Cnr of Park Rd and MacMahon St, Hurstville Sundays at 9:30 am and 6:30pm

Question Box: Predestination

question-box

Tonight’s question is:

How are we to understand free will / predestination? As Christians, how are we to respond to claims that life is deterministic and that God is evil as a result?

So, last week I answered a question about God and time. We considered how we make real choices, but also God has a plan, and we all reach the destination God has planned for us. The bible uses the word “predestined” to describe this: “…In love He predestined us for adoption to sonship through Jesus Christ.” (Ephesians 1:4–5).

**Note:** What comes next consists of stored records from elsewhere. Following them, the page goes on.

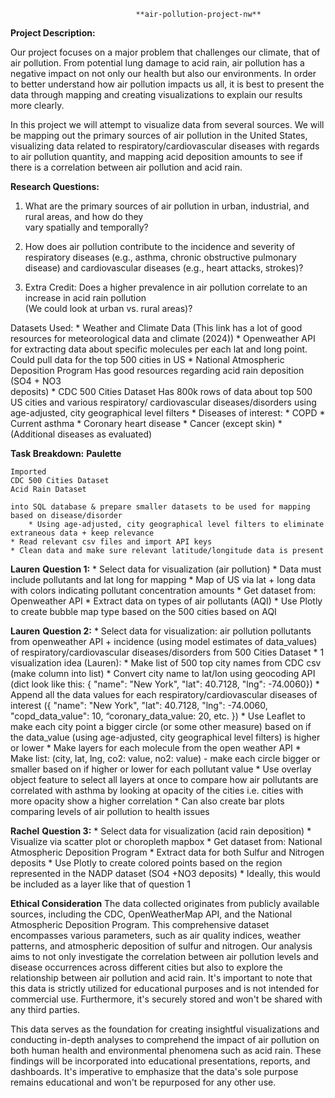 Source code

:                                 **air-pollution-project-nw**

**Project Description:**

Our project focuses on a major problem that challenges our climate, that of air pollution. From potential lung damage to acid rain, air pollution has a negative impact on not only our health but also our environments. In order to better understand how air pollution impacts us all, it is best to present the data through mapping and creating visualizations to explain our results more clearly.

In this project we will attempt to visualize data from several sources. We will be mapping out the primary sources of air pollution in the United States, visualizing data related to respiratory/cardiovascular diseases with regards to air pollution quantity, and mapping acid deposition amounts to see if there is a correlation between air pollution and acid rain. 
    
**Research Questions:**

1. What are the primary sources of air pollution in urban, industrial, and  rural areas, and how do they   
   vary spatially and temporally?

2. How does air pollution contribute to the incidence and severity of respiratory diseases (e.g., asthma, 
   chronic obstructive pulmonary disease) and cardiovascular diseases (e.g., heart attacks, strokes)?

3. Extra Credit: Does a higher prevalence in air pollution correlate to an increase in acid rain pollution  
   (We could look at urban vs. rural areas)?

Datasets Used: 
    * Weather and Climate Data (This link has a lot of good resources for meteorological data and climate 
      (2024))
    * Openweather API for extracting data about specific molecules per each lat and long point. Could pull 
      data for the top 500 cities in US
    * National Atmospheric Deposition Program Has good resources regarding acid rain deposition (SO4 + NO3  
      deposits)
    * CDC 500 Cities Dataset Has 800k rows of data about top 500 US cities and various respiratory/
      cardiovascular diseases/disorders using age-adjusted, city geographical level filters
        * Diseases of interest:
            * COPD
            * Current asthma 
            * Coronary heart disease
            * Cancer (except skin)
            * (Additional diseases as evaluated)

**Task Breakdown:**
**Paulette** 

    Imported 
    CDC 500 Cities Dataset 
    Acid Rain Dataset 
    
    into SQL database & prepare smaller datasets to be used for mapping based on disease/disorder
        * Using age-adjusted, city geographical level filters to eliminate extraneous data + keep relevance
    * Read relevant csv files and import API keys
    * Clean data and make sure relevant latitude/longitude data is present


**Lauren**
**Question 1:**
        * Select data for visualization (air pollution)
        * Data must include pollutants and lat long for mapping
        * Map of US via lat + long data with colors indicating pollutant concentration amounts
            * Get dataset from: Openweather API
            * Extract data on types of air pollutants (AQI)
            * Use Plotly to create bubble map type based on the 500 cities based on AQI

**Lauren**
**Question 2:**
        * Select data for visualization: air pollution pollutants from openweather API + incidence (using 
          model estimates of data_values) of respiratory/cardiovascular diseases/disorders from 500 Cities Dataset
        * 1 visualization idea (Lauren):
            * Make list of 500 top city names from CDC csv (make column into list)
            * Convert city name to lat/lon using geocoding API (dict look like this: { "name": "New York", "lat": 40.7128, "lng": -74.0060})
            * Append all the data values for each respiratory/cardiovascular diseases of interest ({ "name": "New York", "lat": 40.7128, "lng": -74.0060, "copd_data_value": 10, “coronary_data_value: 20, etc. })
            * Use Leaflet to make each city point a bigger circle (or some other measure) based on if the data_value (using age-adjusted, city geographical level filters) is higher or lower
            * Make layers for each molecule from the open weather API
                    * Make list: (city, lat, lng, co2: value, no2: value) - make each circle bigger or smaller based on if higher or lower for each pollutant value
            * Use overlay object feature to select all layers at once to compare how air pollutants are correlated with asthma by looking at opacity of the cities i.e. cities with more opacity show a higher correlation
    * Can also create bar plots comparing levels of air pollution to health issues

**Rachel**
**Question 3:**
    * Select data for visualization (acid rain deposition)
    * Visualize via scatter plot or choropleth mapbox 
        * Get dataset from: National Atmospheric Deposition Program
        * Extract data for both Sulfur and Nitrogen deposits
        * Use Plotly to create colored points based on the region represented in the NADP dataset (SO4 +NO3 
          deposits)
    * Ideally, this would be included as a layer like that of question 1


**Ethical Consideration**
The data collected originates from publicly available sources, including the CDC, OpenWeatherMap API, and the National Atmospheric Deposition Program. This comprehensive dataset encompasses various parameters, such as air quality indices, weather patterns, and atmospheric deposition of sulfur and nitrogen. Our analysis aims to not only investigate the correlation between air pollution levels and disease occurrences across different cities but also to explore the relationship between air pollution and acid rain. It's important to note that this data is strictly utilized for educational purposes and is not intended for commercial use. Furthermore, it's securely stored and won't be shared with any third parties.

This data serves as the foundation for creating insightful visualizations and conducting in-depth analyses to comprehend the impact of air pollution on both human health and environmental phenomena such as acid rain. These findings will be incorporated into educational presentations, reports, and dashboards. It's imperative to emphasize that the data's sole purpose remains educational and won't be repurposed for any other use.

But I guess what tonight’s question is getting at is that if everything that happens is part of God’s plan, and yet sin happens, does that make God the author of sin? The bible teaches that the answer is “no.” Let me give two examples:

  • Example #1 is Joseph in the Old Testament. Do you remember the story? Many evil things happened to him: he was sold into slavery by his brothers, and later sent to prison for something he didn’t do. And yet because of that experience rose to a high position in Egypt, which meant that his family was saved from famine. And at the end of it all Joseph said to his brothers: “You intended to harm me, but God intended it for good.” (Genesis 50:20). Can you see that in the same event there were two intentions: a good one and an evil one? The brothers made a sinful choice, but it was part of God’s plan for good.
  • Second example is Jesus. In Acts 2:23 it says: Jesus “was handed over to you by God’s deliberate plan and foreknowledge; and you, with the help of wicked men, put him to death by nailing him to the cross.” In the same event humans were acting on their wicked choices, and yet God was bringing about the greatest good ever.

See, when we say that God predestines people, I don’t think that we should imagine God sitting there with a remote control making everyone’s choices for them. We often talk about God being “in control” but it is more accurate to say that He is “sovereign”, that he rules over all things. Sometimes he makes the sovereign choice to take his hands off and allow people to follow their own evil desires in ways that he knows they will… Sometimes he makes the sovereign choice to intervene, and to motivate us to choose what is good. And he does it all in such a wise way that the end of the story is that he has accomplished great good.

And so God is not the author of sin, because has a different relationship to good and evil events. He more directly causes the good, but he permits evil … and even then only for a time. There’s obviously a lot more I could say about that, but if you want to know more – put another question in the box.